Monday, May 27, 2013

Tired (original date 1/18/2010)

I am so tired, tired of people's lies, the men of this house being lazy, bullshit (daughter), fakeness of people, cleaning,cooking & everything else in life right now.  Mike came home around 6:30 on the Christmas Eve, left on the 26, came home at 2:30am on Jan 1, left Jan 2. Since then he has been home twice for 12 hours and most of that was sleeping. Add to that the kids were on vacation from Dec. 22 until Jan 4 and now a three day weekend, I am exhausted. How sad is it that my only break is getting a workout at the gym, just so I can have some time without hearing my kids voices. I do love them, I just need a break. Normally I get my nails done every two or three weeks, once fills, next would be pedicure and fills. That is time for me, just me (sometimes my best friend comes) but no hubby or kids , it is time for me to regroup and it has been over a month since that has happened. His plan is to be home tomorrow night, then leave on Thursday morning and be gone until the following weekend. I suggested he just work until Friday then be home for the whole weekend so the boys can spend time with him and I can get a break. When he does come home we have to talk about him taking the lazy way of doing things because it is rubbing off on Donald. Most of the time I can handle doing it all but I can't have other people do things half-fast and then I have to redo it so it is done correctly or that I have to finish what they started. Like when Mike did some laundry for me then left it all for me to put away while I have orders to fill. Or like when Mike said he was going to plan things for us, it been two years and I am still waiting. I am not a woman who leaves hints about what I would like, I outright say it so there is no guessing but it feels like I am never listened to. Like when Mike and I talked once about time for the two of us. I explained that I have to handle everything on the home front by myself and that he could plan time for us, a night out or even a night after the boys went to bed do take out and dancing in the living room. Nothing, he has done nothing, he just doesn't get that after a while words don't mean as much as actions do. I understand that he has Aspie charactics but once in a while I would like to feel like I matter and that I am not just everyones servant. Ok pity party over.
       Kyle only undressed twice today and he had a great EI session. Although he didn't eat dinner tonight so I am sure he will be real hungry in the morning. For some odd reason  I am worried about his pooping, my days are so blended I can't remember when he pooped last. One minute I think he did yesterday but then I am not sure if I am thinking of Friday. He is happy and not cramping so I am hoping all is good. Oh he is so cute, while doing a stacking toy with him, everything he got one right he said "high five" and hold up his hand. He got such a kick out of it.
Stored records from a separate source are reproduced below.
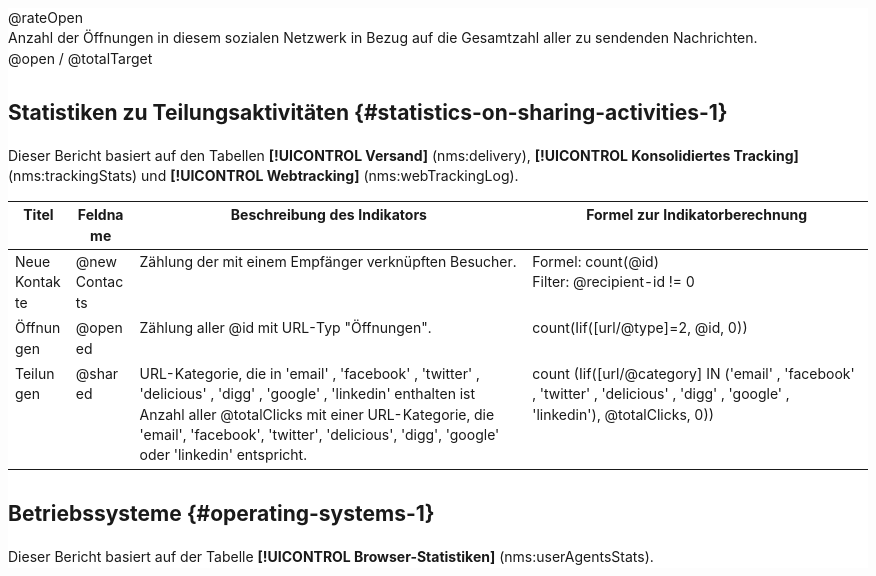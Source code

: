    <td> @rateOpen<br /> </td> 
   <td> Anzahl der Öffnungen in diesem sozialen Netzwerk in Bezug auf die Gesamtzahl aller zu sendenden Nachrichten.<br /> </td> 
   <td> @open / @totalTarget<br /> </td> 
  </tr> 
 </tbody> 
</table>

## Statistiken zu Teilungsaktivitäten {#statistics-on-sharing-activities-1}

Dieser Bericht basiert auf den Tabellen **[!UICONTROL Versand]** (nms:delivery), **[!UICONTROL Konsolidiertes Tracking]** (nms:trackingStats) und **[!UICONTROL Webtracking]** (nms:webTrackingLog).

<table> 
 <thead> 
  <tr> 
   <th> <strong>Titel</strong> <br /> </th> 
   <th> <strong>Feldname</strong> <br /> </th> 
   <th> <strong>Beschreibung des Indikators</strong> <br /> </th> 
   <th> <strong>Formel zur Indikatorberechnung</strong> <br /> </th> 
  </tr> 
 </thead> 
 <tbody> 
  <tr> 
   <td> Neue Kontakte<br /> </td> 
   <td> @newContacts<br /> </td> 
   <td> Zählung der mit einem Empfänger verknüpften Besucher.<br /> </td> 
   <td> Formel: count(@id)<br /> Filter: @recipient-id != 0<br /> </td> 
  </tr> 
  <tr> 
   <td> Öffnungen<br /> </td> 
   <td> @opened<br /> </td> 
   <td> Zählung aller @id mit URL-Typ "Öffnungen".<br /> </td> 
   <td> count(Iif([url/@type]=2, @id, 0))<br /> </td> 
  </tr> 
  <tr> 
   <td> Teilungen<br /> </td> 
   <td> @shared<br /> </td> 
   <td> URL-Kategorie, die in 'email' , 'facebook' , 'twitter' , 'delicious' , 'digg' , 'google' , 'linkedin' enthalten ist<br /> Anzahl aller @totalClicks mit einer URL-Kategorie, die 'email', 'facebook', 'twitter', 'delicious', 'digg', 'google' oder 'linkedin' entspricht.<br /> </td> 
   <td> count (Iif([url/@category] IN ('email' , 'facebook' , 'twitter' , 'delicious' , 'digg' , 'google' , 'linkedin'), @totalClicks, 0))<br /> </td> 
  </tr> 
 </tbody> 
</table>

## Betriebssysteme {#operating-systems-1}

Dieser Bericht basiert auf der Tabelle **[!UICONTROL Browser-Statistiken]** (nms:userAgentsStats).
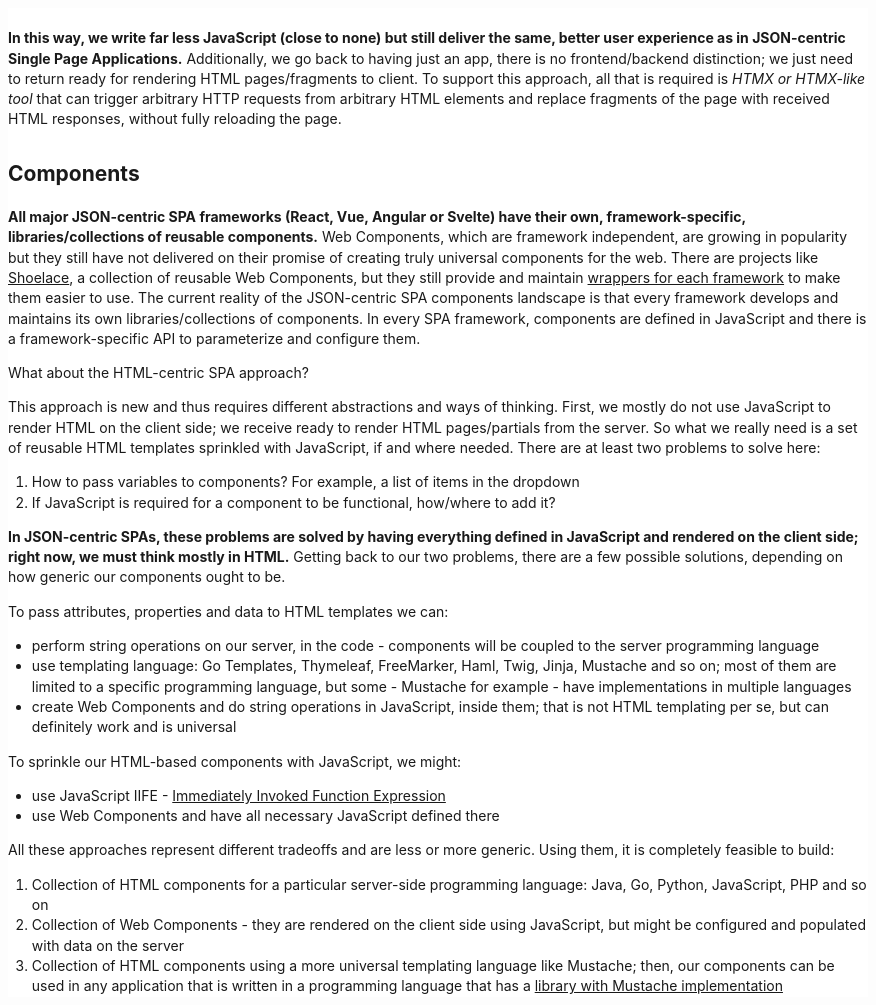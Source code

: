 \
**In this way, we write far less JavaScript (close to none) but still deliver the same, better user experience as in JSON-centric Single Page Applications.** Additionally, we go back to having just an app, there is no frontend/backend distinction; we just need to return ready for rendering HTML pages/fragments to client. To support this approach, all that is required is *HTMX or HTMX-like tool* that can trigger arbitrary HTTP requests from arbitrary HTML elements and replace fragments of the page with received HTML responses, without fully reloading the page.

## Components

**All major JSON-centric SPA frameworks (React, Vue, Angular or Svelte) have their own, framework-specific, libraries/collections of reusable components.** Web Components, which are framework independent, are growing in popularity but they still have not delivered on their promise of creating truly universal components for the web. There are projects like [Shoelace](https://shoelace.style/), a collection of reusable  Web Components, but they still provide and maintain [wrappers for each framework](https://shoelace.style/frameworks/react) to make them easier to use. The current reality of the JSON-centric SPA components landscape is that every framework develops and maintains its own libraries/collections of components. In every SPA framework, components are defined in JavaScript and there is a framework-specific API to parameterize and configure them.

What about the HTML-centric SPA approach? 

This approach is new and thus requires different abstractions and ways of thinking. First, we mostly do not use JavaScript to render HTML on the client side; we receive ready to render HTML pages/partials from the server. So what we really need is a set of reusable HTML templates sprinkled with JavaScript, if and where needed. There are at least two problems to solve here:
1. How to pass variables to components? For example, a list of items in the dropdown
2. If JavaScript is required for a component to be functional, how/where to add it?

**In JSON-centric SPAs, these problems are solved by having everything defined in JavaScript and rendered on the client side; right now, we must think mostly in HTML.** Getting back to our two problems, there are a few possible solutions, depending on how generic our components ought to be.

To pass attributes, properties and data to HTML templates we can:
* perform string operations on our server, in the code - components will be coupled to the server programming language
* use templating language: Go Templates, Thymeleaf, FreeMarker, Haml, Twig, Jinja, Mustache and so on; most of them are limited to a specific programming language, but some - Mustache for example - have implementations in multiple languages
* create Web Components and do string operations in JavaScript, inside them; that is not HTML templating per se, but can definitely work and is universal

To sprinkle our HTML-based components with JavaScript, we might:
* use JavaScript IIFE - [Immediately Invoked Function Expression](https://developer.mozilla.org/en-US/docs/Glossary/IIFE)
* use Web Components and have all necessary JavaScript defined there

All these approaches represent different tradeoffs and are less or more generic. Using them, it is completely feasible to build:
1. Collection of HTML components for a particular server-side programming language: Java, Go, Python, JavaScript, PHP and so on
2. Collection of Web Components - they are rendered on the client side using JavaScript, but might be configured and populated with data on the server
3. Collection of HTML components using a more universal templating language like Mustache; then, our components can be used in any application that is written in a programming language that has a [library with Mustache implementation](https://mustache.github.io/)
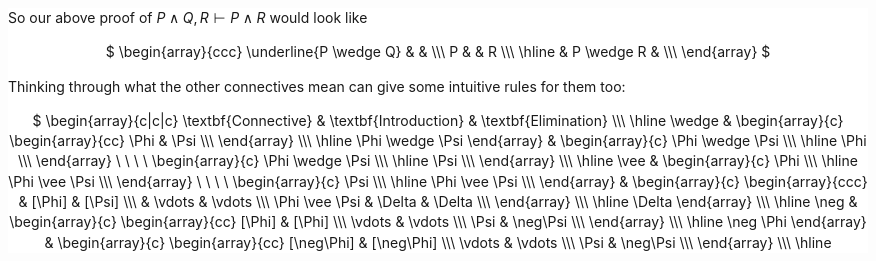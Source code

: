 
So our above proof of $P \wedge Q, R \vdash P \wedge R$ would look like

<center>
$
\begin{array}{ccc}
\underline{P \wedge Q} &   &  \\\
P &  & R  \\\ \hline
  & P \wedge R &   \\\ 
\end{array}
$
</center>

Thinking through what the other connectives mean can give some intuitive rules for them too:

<center>
$
\begin{array}{c|c|c}
\textbf{Connective} & \textbf{Introduction} & \textbf{Elimination} \\\ \hline
\wedge &  \begin{array}{c}
          \begin{array}{cc}
          \Phi & \Psi \\\
          \end{array} \\\ \hline
          \Phi \wedge \Psi
          \end{array}     
        & \begin{array}{c}
          \Phi \wedge \Psi   \\\ \hline 
          \Phi  \\\ 
          \end{array}
          \ \ \ \
          \begin{array}{c}
          \Phi \wedge \Psi   \\\ \hline 
          \Psi  \\\ 
          \end{array}          \\\  \hline
\vee &  \begin{array}{c}
          \Phi   \\\ \hline 
          \Phi \vee \Psi  \\\ 
          \end{array}
          \ \ \ \
          \begin{array}{c}
          \Psi   \\\ \hline 
          \Phi \vee \Psi  \\\ 
          \end{array}
          &   \begin{array}{c}
        \begin{array}{ccc}
                      & [\Phi] & [\Psi] \\\
                      & \vdots & \vdots \\\
        \Phi \vee \Psi & \Delta & \Delta \\\
        \end{array} \\\ \hline
        \Delta
        \end{array}  \\\  \hline
\neg &  \begin{array}{c}
        \begin{array}{cc}
        [\Phi] & [\Phi] \\\
        \vdots & \vdots \\\
        \Psi & \neg\Psi \\\
        \end{array} \\\ \hline
        \neg \Phi
        \end{array}   
     &  \begin{array}{c}
        \begin{array}{cc}
        [\neg\Phi] & [\neg\Phi] \\\
        \vdots & \vdots \\\
        \Psi & \neg\Psi \\\
        \end{array} \\\ \hline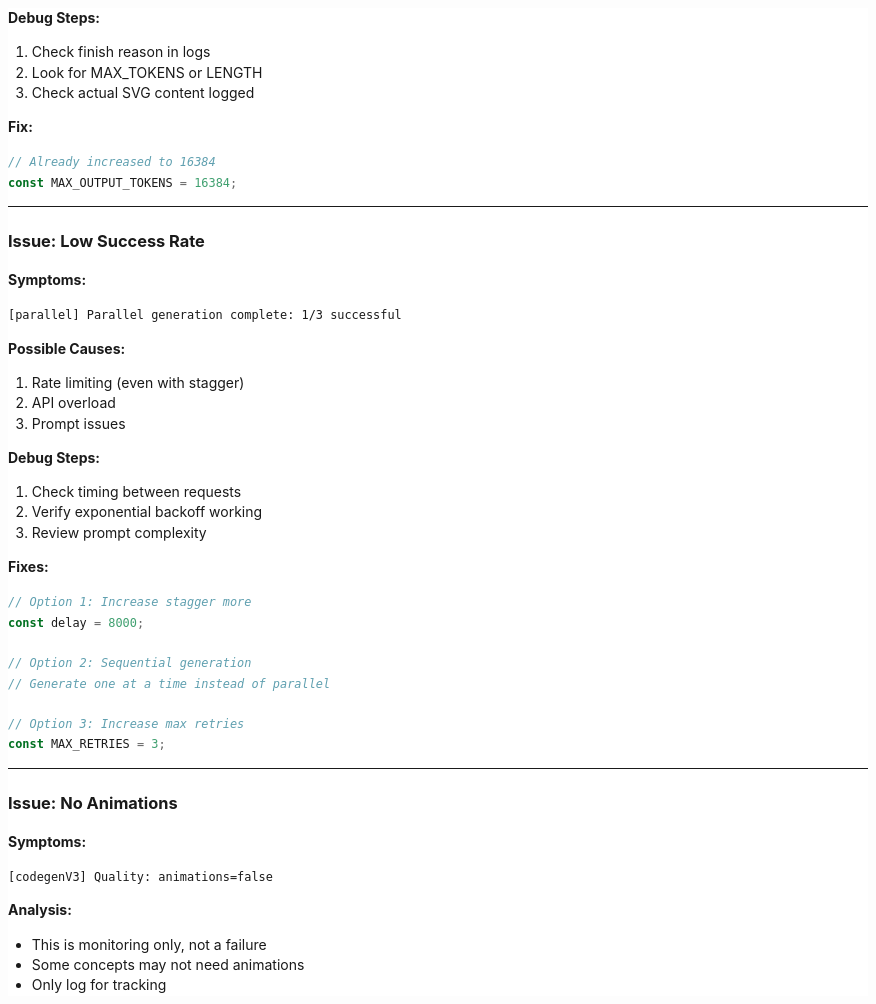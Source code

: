 **Debug Steps:**
1. Check finish reason in logs
2. Look for MAX_TOKENS or LENGTH
3. Check actual SVG content logged

**Fix:**
```typescript
// Already increased to 16384
const MAX_OUTPUT_TOKENS = 16384;
```

---

### **Issue: Low Success Rate**

**Symptoms:**
```
[parallel] Parallel generation complete: 1/3 successful
```

**Possible Causes:**
1. Rate limiting (even with stagger)
2. API overload
3. Prompt issues

**Debug Steps:**
1. Check timing between requests
2. Verify exponential backoff working
3. Review prompt complexity

**Fixes:**
```typescript
// Option 1: Increase stagger more
const delay = 8000;

// Option 2: Sequential generation
// Generate one at a time instead of parallel

// Option 3: Increase max retries
const MAX_RETRIES = 3;
```

---

### **Issue: No Animations**

**Symptoms:**
```
[codegenV3] Quality: animations=false
```

**Analysis:**
- This is monitoring only, not a failure
- Some concepts may not need animations
- Only log for tracking
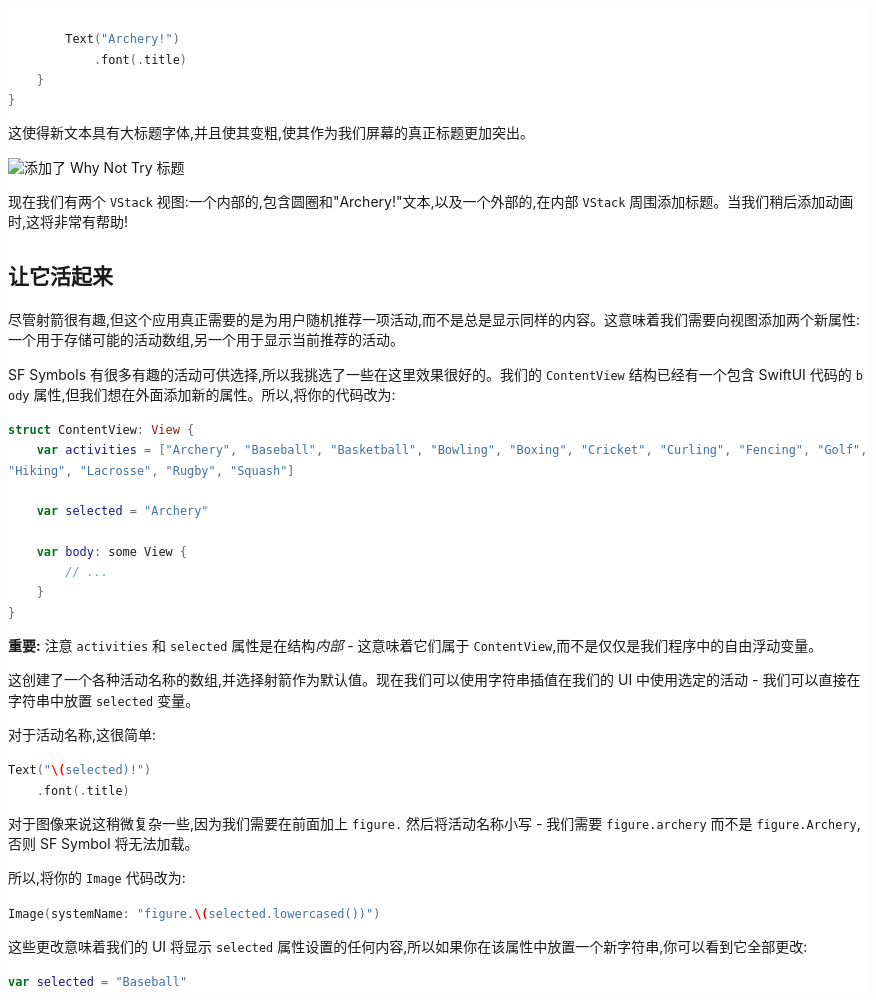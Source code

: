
 ```swift

        Text("Archery!")
            .font(.title)
    }
}
```

这使得新文本具有大标题字体,并且使其变粗,使其作为我们屏幕的真正标题更加突出。

![添加了 Why Not Try 标题]({{site.url}}/assets/images/getting-started-guides/swiftui-ios/why-not-try-title.png)

现在我们有两个 `VStack` 视图:一个内部的,包含圆圈和"Archery!"文本,以及一个外部的,在内部 `VStack` 周围添加标题。当我们稍后添加动画时,这将非常有帮助!

## 让它活起来

尽管射箭很有趣,但这个应用真正需要的是为用户随机推荐一项活动,而不是总是显示同样的内容。这意味着我们需要向视图添加两个新属性:一个用于存储可能的活动数组,另一个用于显示当前推荐的活动。

SF Symbols 有很多有趣的活动可供选择,所以我挑选了一些在这里效果很好的。我们的 `ContentView` 结构已经有一个包含 SwiftUI 代码的 `body` 属性,但我们想在外面添加新的属性。所以,将你的代码改为:

```swift
struct ContentView: View {
    var activities = ["Archery", "Baseball", "Basketball", "Bowling", "Boxing", "Cricket", "Curling", "Fencing", "Golf", "Hiking", "Lacrosse", "Rugby", "Squash"]

    var selected = "Archery"

    var body: some View {
        // ...
    }
}
```

**重要:** 注意 `activities` 和 `selected` 属性是在结构*内部* - 这意味着它们属于 `ContentView`,而不是仅仅是我们程序中的自由浮动变量。

这创建了一个各种活动名称的数组,并选择射箭作为默认值。现在我们可以使用字符串插值在我们的 UI 中使用选定的活动 - 我们可以直接在字符串中放置 `selected` 变量。

对于活动名称,这很简单:

```swift
Text("\(selected)!")
    .font(.title)
```

对于图像来说这稍微复杂一些,因为我们需要在前面加上 `figure.` 然后将活动名称小写 - 我们需要 `figure.archery` 而不是 `figure.Archery`,否则 SF Symbol 将无法加载。

所以,将你的 `Image` 代码改为:

```swift
Image(systemName: "figure.\(selected.lowercased())")
```

这些更改意味着我们的 UI 将显示 `selected` 属性设置的任何内容,所以如果你在该属性中放置一个新字符串,你可以看到它全部更改:

```swift
var selected = "Baseball"
```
     Karl was good today, he actually played up stairs during Kyle's EI session instead of trying to get all the attention. He normally answers everything for Kyle and that is not productive for Kyle. I talked with Kyle's OT about the water issue with Karl since she was Karl's OT last year. She agreed that it is best to work on the water OCD before the potty training. Then when Karl came down stairs she saw his other OCD.  Kyle had played with the stacking toy, after he had done it correctly he moved a few pieces. Karl came in,  looked at the toy, then walked around it looking at it then fixed it, I told her how in stores he fixes the merchandise on shelves.  She agreed that he has strong OCD's, that I have to help him learn to cope and not always act on them. All I can say is that it will be very interesting but since I will only work on  one OCD at a time water is first.
     Donald does not like being off schedule so today was pure hell with him. I want to be understanding but he is older and knows better. But tomorrow is another day and it is a school day so I am sure things will be better.